Copy each line of the listing where the word "catalog" can be found.

════════════════════

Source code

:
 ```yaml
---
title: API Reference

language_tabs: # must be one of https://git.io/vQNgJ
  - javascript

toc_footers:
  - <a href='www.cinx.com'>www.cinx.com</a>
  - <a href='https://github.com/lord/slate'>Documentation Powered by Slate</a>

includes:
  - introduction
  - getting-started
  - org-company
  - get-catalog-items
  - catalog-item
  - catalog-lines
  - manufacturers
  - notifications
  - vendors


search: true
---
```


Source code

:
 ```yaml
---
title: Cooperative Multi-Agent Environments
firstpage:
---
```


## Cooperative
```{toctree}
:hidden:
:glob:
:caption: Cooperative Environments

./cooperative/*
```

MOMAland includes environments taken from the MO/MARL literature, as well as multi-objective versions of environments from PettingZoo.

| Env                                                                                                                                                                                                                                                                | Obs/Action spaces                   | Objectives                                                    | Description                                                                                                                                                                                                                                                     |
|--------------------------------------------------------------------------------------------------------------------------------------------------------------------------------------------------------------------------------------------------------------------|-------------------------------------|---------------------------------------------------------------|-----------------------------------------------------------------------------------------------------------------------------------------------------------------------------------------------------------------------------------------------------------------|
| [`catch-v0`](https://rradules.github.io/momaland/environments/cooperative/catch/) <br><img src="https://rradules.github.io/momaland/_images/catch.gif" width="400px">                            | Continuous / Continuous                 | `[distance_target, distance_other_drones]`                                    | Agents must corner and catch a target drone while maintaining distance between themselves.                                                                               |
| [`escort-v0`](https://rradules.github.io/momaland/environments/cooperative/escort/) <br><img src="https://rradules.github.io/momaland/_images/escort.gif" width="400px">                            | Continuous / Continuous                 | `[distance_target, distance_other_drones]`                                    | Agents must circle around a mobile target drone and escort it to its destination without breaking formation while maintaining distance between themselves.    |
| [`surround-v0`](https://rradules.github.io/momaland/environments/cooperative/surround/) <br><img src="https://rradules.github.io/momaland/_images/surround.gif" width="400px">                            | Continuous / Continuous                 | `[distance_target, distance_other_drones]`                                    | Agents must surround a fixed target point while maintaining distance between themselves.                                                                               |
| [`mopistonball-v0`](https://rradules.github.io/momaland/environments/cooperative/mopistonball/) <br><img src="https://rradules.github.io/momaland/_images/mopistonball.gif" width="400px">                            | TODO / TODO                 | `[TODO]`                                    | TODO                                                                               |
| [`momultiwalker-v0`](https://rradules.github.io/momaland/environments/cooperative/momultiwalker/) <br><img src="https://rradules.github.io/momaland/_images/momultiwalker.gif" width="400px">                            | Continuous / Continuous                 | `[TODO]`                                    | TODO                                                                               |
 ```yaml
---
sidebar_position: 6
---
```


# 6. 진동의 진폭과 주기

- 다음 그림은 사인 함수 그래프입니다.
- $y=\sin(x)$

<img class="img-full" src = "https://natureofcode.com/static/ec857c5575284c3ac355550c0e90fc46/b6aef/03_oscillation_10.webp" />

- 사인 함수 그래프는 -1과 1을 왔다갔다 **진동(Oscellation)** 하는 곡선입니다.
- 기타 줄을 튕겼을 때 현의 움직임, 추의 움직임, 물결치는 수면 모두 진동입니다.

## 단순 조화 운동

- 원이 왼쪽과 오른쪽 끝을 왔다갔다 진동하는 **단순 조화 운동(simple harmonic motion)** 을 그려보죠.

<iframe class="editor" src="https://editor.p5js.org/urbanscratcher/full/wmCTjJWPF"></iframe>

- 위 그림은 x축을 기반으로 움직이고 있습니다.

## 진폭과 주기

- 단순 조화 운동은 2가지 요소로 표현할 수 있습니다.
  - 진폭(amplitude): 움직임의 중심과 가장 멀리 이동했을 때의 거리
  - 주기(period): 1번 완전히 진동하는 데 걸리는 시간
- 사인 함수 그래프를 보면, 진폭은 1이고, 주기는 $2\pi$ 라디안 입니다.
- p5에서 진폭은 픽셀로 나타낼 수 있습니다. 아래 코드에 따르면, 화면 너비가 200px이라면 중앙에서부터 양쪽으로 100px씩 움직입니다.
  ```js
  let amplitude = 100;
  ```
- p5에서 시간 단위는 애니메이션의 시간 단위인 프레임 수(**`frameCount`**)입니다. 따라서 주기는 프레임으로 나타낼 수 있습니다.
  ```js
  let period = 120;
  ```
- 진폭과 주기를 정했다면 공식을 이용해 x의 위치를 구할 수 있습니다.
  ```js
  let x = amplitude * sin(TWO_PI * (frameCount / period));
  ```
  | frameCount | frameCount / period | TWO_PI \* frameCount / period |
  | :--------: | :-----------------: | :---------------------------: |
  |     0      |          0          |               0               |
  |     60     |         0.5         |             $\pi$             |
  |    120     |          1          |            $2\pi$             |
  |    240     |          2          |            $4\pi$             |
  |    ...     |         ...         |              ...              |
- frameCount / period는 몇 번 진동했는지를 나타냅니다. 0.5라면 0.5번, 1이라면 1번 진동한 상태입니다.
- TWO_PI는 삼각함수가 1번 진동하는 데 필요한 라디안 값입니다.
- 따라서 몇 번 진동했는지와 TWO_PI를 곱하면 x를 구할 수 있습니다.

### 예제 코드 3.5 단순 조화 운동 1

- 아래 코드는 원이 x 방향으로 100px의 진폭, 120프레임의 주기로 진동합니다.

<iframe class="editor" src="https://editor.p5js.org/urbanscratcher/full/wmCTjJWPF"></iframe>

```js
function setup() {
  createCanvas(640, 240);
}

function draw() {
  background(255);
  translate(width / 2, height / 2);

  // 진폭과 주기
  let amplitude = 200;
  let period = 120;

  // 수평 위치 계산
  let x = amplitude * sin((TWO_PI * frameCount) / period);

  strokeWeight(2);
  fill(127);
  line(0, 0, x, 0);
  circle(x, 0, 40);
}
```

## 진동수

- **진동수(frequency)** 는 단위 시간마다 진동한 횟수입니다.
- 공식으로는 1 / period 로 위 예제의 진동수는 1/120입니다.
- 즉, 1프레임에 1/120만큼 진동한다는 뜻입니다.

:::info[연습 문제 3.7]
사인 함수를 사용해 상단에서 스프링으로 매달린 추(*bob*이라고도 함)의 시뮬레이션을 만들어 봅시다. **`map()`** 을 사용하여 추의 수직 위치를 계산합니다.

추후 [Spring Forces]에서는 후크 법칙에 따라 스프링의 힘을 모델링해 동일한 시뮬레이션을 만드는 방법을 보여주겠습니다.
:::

════════════════════

▶ _ANSWER SECTION_:
  - get-catalog-items
  - catalog-item
  - catalog-lines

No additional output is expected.